Par Samuel Celiné

Au terme d’une séance de contrôle le mardi 12 mars 2019 sur l’arrestation et la libération des sept étrangers lourdement armés sur le territoire haïtien, les sénateurs ont décidé d’interpeller le Premier ministre Jean-Henry Céant, le ministre de la Justice et de la Sécurité publique, Jean Roudy Aly, et le ministre de l’Intérieur, Jean- Marie Reynaldo Brunet, à une date qui n’est pas encore fixée.

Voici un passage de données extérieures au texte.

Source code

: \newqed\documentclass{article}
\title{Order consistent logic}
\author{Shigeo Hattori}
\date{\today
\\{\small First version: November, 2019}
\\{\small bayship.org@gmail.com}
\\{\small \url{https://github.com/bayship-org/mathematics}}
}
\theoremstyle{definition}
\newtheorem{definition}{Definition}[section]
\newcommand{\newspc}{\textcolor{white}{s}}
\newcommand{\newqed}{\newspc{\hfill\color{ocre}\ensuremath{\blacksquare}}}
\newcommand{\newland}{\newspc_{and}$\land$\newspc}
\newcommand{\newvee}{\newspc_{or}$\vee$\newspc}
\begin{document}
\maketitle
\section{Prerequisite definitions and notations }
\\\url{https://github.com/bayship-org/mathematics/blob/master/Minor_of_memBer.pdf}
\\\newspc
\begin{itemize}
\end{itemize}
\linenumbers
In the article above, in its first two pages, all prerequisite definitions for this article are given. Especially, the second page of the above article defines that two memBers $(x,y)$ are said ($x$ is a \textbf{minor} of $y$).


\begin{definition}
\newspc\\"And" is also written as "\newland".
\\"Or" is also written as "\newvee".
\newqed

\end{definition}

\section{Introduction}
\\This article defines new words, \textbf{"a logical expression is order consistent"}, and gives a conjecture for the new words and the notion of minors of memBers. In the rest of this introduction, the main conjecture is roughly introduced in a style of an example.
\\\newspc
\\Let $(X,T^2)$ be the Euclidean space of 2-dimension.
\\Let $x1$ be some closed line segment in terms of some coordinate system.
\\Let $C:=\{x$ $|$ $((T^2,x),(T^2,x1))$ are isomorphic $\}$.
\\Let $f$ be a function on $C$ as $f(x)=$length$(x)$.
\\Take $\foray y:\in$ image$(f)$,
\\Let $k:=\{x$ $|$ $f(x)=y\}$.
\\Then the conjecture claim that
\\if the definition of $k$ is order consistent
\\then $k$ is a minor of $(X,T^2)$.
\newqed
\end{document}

Il a fallu plusieurs heures de discussion aux 18 sénateurs présents dans la salle pour décider si oui ou non la séance du jour devait se tenir à huis clos ou publiquement.

Cette idée d’une séance loin des caméras de la presse vient du Premier ministre Jean-Henry Céant qui est à la tête d’un CSPN édenté, vu l’absence du directeur général de la Police nationale, Michel-Ange Gédéon, et du commissaire du gouvernement de Port-au-Prince, Paul Eronce Villard, et à la recherche de confort pour mieux cracher le morceau aux sénateurs sur l’affaire des étrangers en possession de fusils d’assaut sur le territoire haïtien. Cinq sénateurs, Joseph Lambert, Jean Rigaud Bélizaire, Jean-Marie Ralph Féthière, Pierre François Sildor et Denis Cadeau, ont jugé bon de se ranger du côté du Premier ministre dans sa demande. Pour ce faire, une demande de huis clos est envoyée au président Carl Murat Cantave.

Les sénateurs Jean Renel Sénatus, Youri Latortue, Ronald Larèche et les quatre sénateurs de l’opposition prennent le contre-pied de cette démarche, arguant qu’il n’y aura pas de « kase fèy kouvri sa » aujourd’hui. Les discussions s’enchaînent jusqu’à ce que le sénateur Youri Latortue prenne les devants pour cracher : « Nous savons tous déjà que les armes ont été fournies aux hommes par M. Leconte ! » La salle s’agite, et Joseph Lambert va jusqu’à se questionner : « Comment se fait-il que Youri Latortue ait toutes ces informations qui sont censées être gardées par la DCPJ ? ». Corroborant les propos de son collègue de l’Artibonite, le sénateur Ronald Larèche soutient qu’il y a trop de versions différentes qui circulent sur les faits et qu’il ne doit pas y avoir de séance en catimini.

Ces sénateurs, jusqu’à Antonio Cheramy qui souligne n’avoir jamais vu une « séance à huis clos en faveur de la population », ont beau lutter, mais le président du Sénat décide autrement en se basant sur les articles 84 et 85 du règlement intérieur du Sénat.

Ce huis clos a duré environ 1h28mn quand la sortie des sénateurs Pierre François Sildor, Richard Lenine Hervé Fourcand et Jean-Marie Ralph Féthière est venue comme un ouf de soulagement pour les employés qui ont finalement quitté la salle de séance.

Du haut de sa tribune, le président du Sénat donne lecture de ce qu’il appelle « un acte d’interpellation ». Signé par neuf sénateurs, dont Youri Latortue, Jean-Marie Salomon, Jacques Sauveur Jean, Nènel Cassy, Ricard Pierre, Antonio Cheramy, Évalière Beauplan, Larêche Ronald et Jean Renel Sénatus, cet acte demande l’interpellation du Premier ministre Jean-Henry Céant, du ministre de la Justice Jean Roudy Aly et du ministre de l’Intérieur Jean-Marie Reynaldo Brunet.

Aucune date n’est encore fixée pour cette interpellation, mais le président du Sénat, Carl Murat Cantave, promet d’écrire sous peu au Premier ministre pour l’informer de cette décision. Cependant, il ne compte pas aller trop vite en besogne, puisque le Premier ministre n’a pas encore six mois à la tête de la Primature, ce qui le protège contre toute velléité d’interpellation.

Face à cette démarche, certains parlementaires, comme le sénateur Joseph Lambert, jugent bon de questionner les dessous de l’affaire et la principale interrogation est : « Pourquoi les sénateurs n’ont pas interpellé le gouvernement en entier en ciblant directement le Premier ministre mais ont décidé d’interpeller le Premier ministre et deux de ses ministres seulement ? » Selon Lambert, la politique qui veut qu’on ne coupe pas la branche sur laquelle on est assis est peut-être un motif.